START Input for this task

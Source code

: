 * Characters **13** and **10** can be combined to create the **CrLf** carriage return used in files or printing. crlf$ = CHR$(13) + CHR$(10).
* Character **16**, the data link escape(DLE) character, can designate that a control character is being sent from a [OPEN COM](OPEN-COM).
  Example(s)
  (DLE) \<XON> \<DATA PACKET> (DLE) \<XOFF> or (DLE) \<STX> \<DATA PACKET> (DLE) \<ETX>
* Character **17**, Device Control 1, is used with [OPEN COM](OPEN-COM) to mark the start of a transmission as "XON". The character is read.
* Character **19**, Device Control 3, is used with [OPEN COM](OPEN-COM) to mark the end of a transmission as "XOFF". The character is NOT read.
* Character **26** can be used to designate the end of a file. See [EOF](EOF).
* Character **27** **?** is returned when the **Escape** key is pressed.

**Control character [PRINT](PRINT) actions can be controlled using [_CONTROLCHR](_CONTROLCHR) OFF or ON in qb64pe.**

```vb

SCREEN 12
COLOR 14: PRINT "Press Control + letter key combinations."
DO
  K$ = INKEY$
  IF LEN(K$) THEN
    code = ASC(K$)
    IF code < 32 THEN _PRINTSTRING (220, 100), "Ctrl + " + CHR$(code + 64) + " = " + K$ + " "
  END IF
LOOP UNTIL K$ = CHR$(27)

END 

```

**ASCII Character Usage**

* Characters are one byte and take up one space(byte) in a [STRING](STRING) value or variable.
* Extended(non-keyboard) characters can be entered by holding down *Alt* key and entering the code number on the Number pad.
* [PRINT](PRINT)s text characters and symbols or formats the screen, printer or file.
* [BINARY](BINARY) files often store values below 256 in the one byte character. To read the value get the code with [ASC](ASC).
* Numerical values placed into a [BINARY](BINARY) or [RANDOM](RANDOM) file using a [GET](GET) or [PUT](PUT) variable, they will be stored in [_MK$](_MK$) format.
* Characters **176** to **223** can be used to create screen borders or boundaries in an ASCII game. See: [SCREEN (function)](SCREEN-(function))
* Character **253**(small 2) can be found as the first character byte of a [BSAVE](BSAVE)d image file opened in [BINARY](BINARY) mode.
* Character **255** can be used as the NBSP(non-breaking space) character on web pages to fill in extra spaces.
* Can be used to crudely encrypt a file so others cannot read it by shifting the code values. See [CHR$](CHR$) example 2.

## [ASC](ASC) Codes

END Input for this task

[Task instructions] Retype all of the material exactly as it stands above.

[Written answer]
Source code

: * Characters **13** and **10** can be combined to create the **CrLf** carriage return used in files or printing. crlf$ = CHR$(13) + CHR$(10).
* Character **16**, the data link escape(DLE) character, can designate that a control character is being sent from a [OPEN COM](OPEN-COM).
  Example(s)
  (DLE) \<XON> \<DATA PACKET> (DLE) \<XOFF> or (DLE) \<STX> \<DATA PACKET> (DLE) \<ETX>
* Character **17**, Device Control 1, is used with [OPEN COM](OPEN-COM) to mark the start of a transmission as "XON". The character is read.
* Character **19**, Device Control 3, is used with [OPEN COM](OPEN-COM) to mark the end of a transmission as "XOFF". The character is NOT read.
* Character **26** can be used to designate the end of a file. See [EOF](EOF).
* Character **27** **?** is returned when the **Escape** key is pressed.

**Control character [PRINT](PRINT) actions can be controlled using [_CONTROLCHR](_CONTROLCHR) OFF or ON in qb64pe.**

```vb

SCREEN 12
COLOR 14: PRINT "Press Control + letter key combinations."
DO
  K$ = INKEY$
  IF LEN(K$) THEN
    code = ASC(K$)
    IF code < 32 THEN _PRINTSTRING (220, 100), "Ctrl + " + CHR$(code + 64) + " = " + K$ + " "
  END IF
LOOP UNTIL K$ = CHR$(27)

END 

```

**ASCII Character Usage**

* Characters are one byte and take up one space(byte) in a [STRING](STRING) value or variable.
* Extended(non-keyboard) characters can be entered by holding down *Alt* key and entering the code number on the Number pad.
* [PRINT](PRINT)s text characters and symbols or formats the screen, printer or file.
* [BINARY](BINARY) files often store values below 256 in the one byte character. To read the value get the code with [ASC](ASC).
* Numerical values placed into a [BINARY](BINARY) or [RANDOM](RANDOM) file using a [GET](GET) or [PUT](PUT) variable, they will be stored in [_MK$](_MK$) format.
* Characters **176** to **223** can be used to create screen borders or boundaries in an ASCII game. See: [SCREEN (function)](SCREEN-(function))
* Character **253**(small 2) can be found as the first character byte of a [BSAVE](BSAVE)d image file opened in [BINARY](BINARY) mode.
* Character **255** can be used as the NBSP(non-breaking space) character on web pages to fill in extra spaces.
* Can be used to crudely encrypt a file so others cannot read it by shifting the code values. See [CHR$](CHR$) example 2.

## [ASC](ASC) Codes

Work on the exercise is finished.